No entanto, apesar do posto, o tenente-coronel é um combatente, não é um profissional de saúde. O CFM, inclusive, recomenda que serviços médicos devem ser coordenados por responsáveis técnicos, preferencialmente da área médica. Diante da exposição, militares apresentaram denúncia à Diretoria de Saúde (Disau) do CBMDF.
“É comum chegarem processos eletrônicos encaminhados ao comando da unidade com dados sensíveis, que deveriam ter seu sigilo clínico resguardado.
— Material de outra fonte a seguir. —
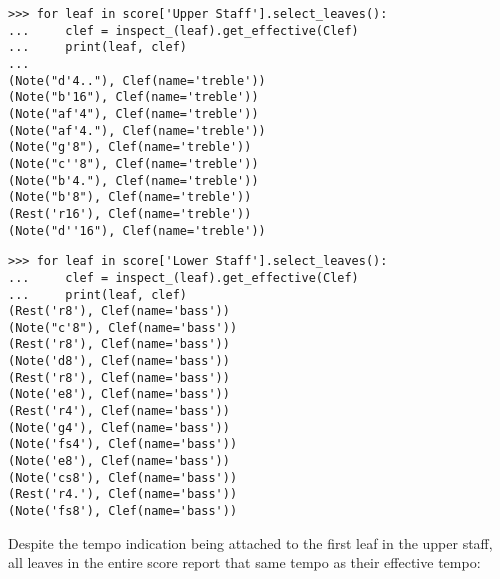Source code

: \begin{abjadbookoutput}
\begin{singlespacing}
\vspace{-0.5\baselineskip}
\begin{verbatim}
>>> for leaf in score['Upper Staff'].select_leaves():
...     clef = inspect_(leaf).get_effective(Clef)
...     print(leaf, clef)
...
(Note("d'4.."), Clef(name='treble'))
(Note("b'16"), Clef(name='treble'))
(Note("af'4"), Clef(name='treble'))
(Note("af'4."), Clef(name='treble'))
(Note("g'8"), Clef(name='treble'))
(Note("c''8"), Clef(name='treble'))
(Note("b'4."), Clef(name='treble'))
(Note("b'8"), Clef(name='treble'))
(Rest('r16'), Clef(name='treble'))
(Note("d''16"), Clef(name='treble'))
\end{verbatim}
\begin{verbatim}
>>> for leaf in score['Lower Staff'].select_leaves():
...     clef = inspect_(leaf).get_effective(Clef)
...     print(leaf, clef)
(Rest('r8'), Clef(name='bass'))
(Note("c'8"), Clef(name='bass'))
(Rest('r8'), Clef(name='bass'))
(Note('d8'), Clef(name='bass'))
(Rest('r8'), Clef(name='bass'))
(Note('e8'), Clef(name='bass'))
(Rest('r4'), Clef(name='bass'))
(Note('g4'), Clef(name='bass'))
(Note('fs4'), Clef(name='bass'))
(Note('e8'), Clef(name='bass'))
(Note('cs8'), Clef(name='bass'))
(Rest('r4.'), Clef(name='bass'))
(Note('fs8'), Clef(name='bass'))
\end{verbatim}
\end{singlespacing}
\end{abjadbookoutput}

\noindent Despite the tempo indication being attached to the first leaf in the
upper staff, all leaves in the entire score report that same tempo as their
effective tempo:

\begin{comment}
<abjad>
for leaf in score['Upper Staff'].select_leaves():
    tempo = inspect_(leaf).get_effective(Tempo)
    print(leaf, tempo)

for leaf in score['Lower Staff'].select_leaves():
    tempo = inspect_(leaf).get_effective(Tempo)
    print(leaf, tempo)

</abjad>
\end{comment}

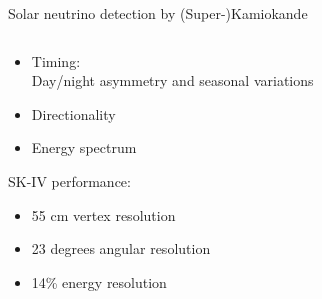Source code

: \begin{frame}[t]{Solar neutrino detection by (Super-)Kamiokande}
\begin{columns}
\begin{column}{0.30\textwidth}
{     \vspace{0.2cm}
     \begin{itemize}
       \item Timing:\\
          Day/night asymmetry and seasonal variations
       \item Directionality
       \item Energy spectrum
     \end{itemize}
     \vspace{0.2cm}
     SK-IV performance:\\
     \begin{itemize}
       \item 55 cm vertex resolution
       \item 23 degrees angular resolution
       \item 14\% energy resolution
     \end{itemize}
    }
  \end{column}
\end{columns}
\end{frame}

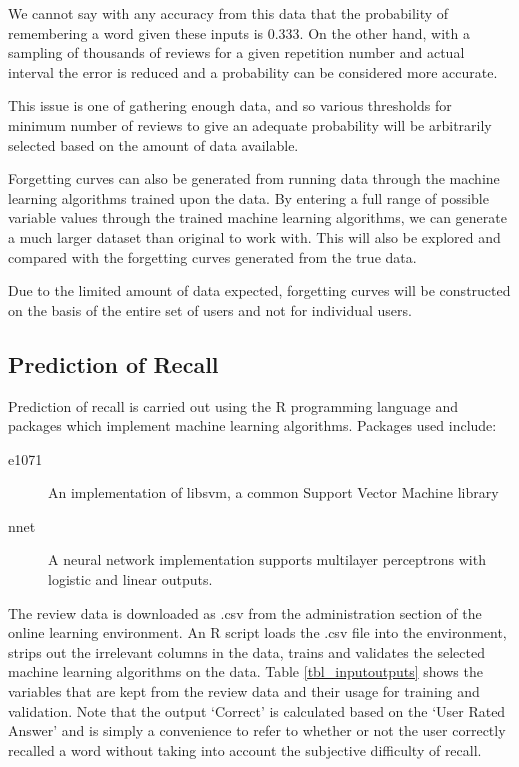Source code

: We cannot say with any accuracy from this data that the probability of remembering a word
given these inputs is 0.333. On the other hand, with a sampling of thousands of reviews for a
given repetition number and actual interval the error is reduced and a probability can
be considered more accurate. %

This issue is one of gathering enough data, and so various thresholds for minimum number of reviews
to give an adequate probability will be arbitrarily selected based on the amount of data available.

Forgetting curves can also be generated from running data through the machine learning
algorithms trained upon the data. By entering a full range of possible variable values through
the trained machine learning algorithms, we can generate a much larger dataset than original
to work with. This will also be explored and compared with the forgetting curves generated from
the true data.

Due to the limited amount of data expected, forgetting curves will be constructed on the basis of
the entire set of users and not for individual users.

\subsection{Prediction of Recall}

Prediction of recall is carried out using the R programming language and packages
which implement machine learning algorithms. Packages used include:
\begin{description}
\item[e1071] An implementation of libsvm, a common Support Vector Machine library
\item[nnet] A neural network implementation supports multilayer perceptrons with 
logistic and linear outputs.
\end{description}

The review data is downloaded as .csv from the administration section of the online
learning environment. An R script loads the .csv file into the environment, strips
out the irrelevant columns in the data, trains and validates the selected 
machine learning algorithms on the data. Table \ref{tbl_inputoutputs} shows
the variables that are kept from the review data and their usage for training
and validation. Note that the output `Correct' is calculated based on the `User
Rated Answer' and is simply a convenience to refer to whether or
not the user correctly recalled a word without taking into account the subjective
difficulty of recall.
O acesso a tais informações deveria ser restrito a profissionais respaldados para tal pelas normativas de seus respectivos conselhos de classe, como é o caso dos médicos, psicólogos e assistentes sociais que compõem a equipe técnica. Entretanto, no contexto atual de gestão, dados provenientes de processos SEI (Sistema Eletrônico de Informação) acabam sendo acessados e visualizados pela chefia não médica da unidade”, diz a denúncia.
O vazamento de dados causa receios na tropa. Prontuários médicos podem ser usados como munição em disputas e chantagens por cargos e comando de missões. As informações também podem ser desvirtuadas como ferramentas de perseguição contra subordinados, detalha a denúncia.
HIV
Recentemente, o DF testemunhou outro caso grave de vazamento de dados sigilosos. Prontuários de pacientes diagnosticados com o vírus da imunodeficiência humana (HIV, na sigla em inglês), em tratamento pela rede pública, vazaram para criminosos.
A origem e a forma do vazamento estão em investigação pela PCDF e pelo MPDFT. Segundo a Secretaria de Saúde do DF, está em andamento a contratação de uma solução de segurança para dispositivos finais e para certificação digital.
O Ministério da Saúde informou que não houve vazamento de dados de sua infraestrutura de tecnologia da informação, a qual possui rígido controle de acesso. De acordo com a pasta, os dados de saúde tratados no Sistema Único de Saúde (SUS) são protegidos, preservados e invioláveis.
CRM
Após receber a denúncia, o CRM-DF instaurou investigação sobre o suposto vazamento e acesso ilegal dos prontuários médicos dos bombeiros militares. Se for constatado vazamento de dados, o responsável técnico poderá sofrer sanções éticas. O caso também será encaminhado pelo Conselho para apuração por outros órgãos competentes. Entretanto, a instituição ressaltou que todas as denuncias são investigadas sob sigilo processual.
Outro lado
Em nota, o CBMDF argumentou que o regimento interno da instituição determina que a função de comandante do Centro de Assistência Bombeiro Militar (CEABM) é destinada a um oficial combatente. No entanto, ressaltou que a responsabilidade é exclusivamente administrativa. Por isso, será instaurada uma investigação interna.
Leia a nota completa:
“Conforme o regimento interno do CBMDF, a função de Comandante do Centro de Assistência Bombeiro Militar (CEABM) é destinada a um oficial combatente. Esses oficiais são formados e aperfeiçoados ao longo de suas carreiras para administrar a corporação em diversas áreas.
Em relação às informações recebidas sobre a questão:
O Centro de Assistência Bombeiro Militar informa que a responsabilidade do comandante do centro é exclusivamente administrativa, não tendo acesso aos prontuários dos pacientes. Esses prontuários são mantidos em uma sala trancada, cujo acesso é restrito apenas aos militares do quadro técnico, como psiquiatras e psicólogos. Além disso, os processos eletrônicos que contêm prontuários e pareceres técnicos são considerados sigilosos e só podem ser acessados mediante credencial apropriada. Portanto, todas as pessoas que têm acesso a esses documentos possuem o devido amparo legal.
Reiteramos que o comando do CBMDF irá averiguar internamente o sigilo das informações para confirmar que essa prática tem sido seguida e garantir que continuará sendo mantida.
O CBMDF está à disposição para quaisquer esclarecimentos adicionais e reafirma o compromisso com a segurança e o sigilo das informações de nossos pacientes”.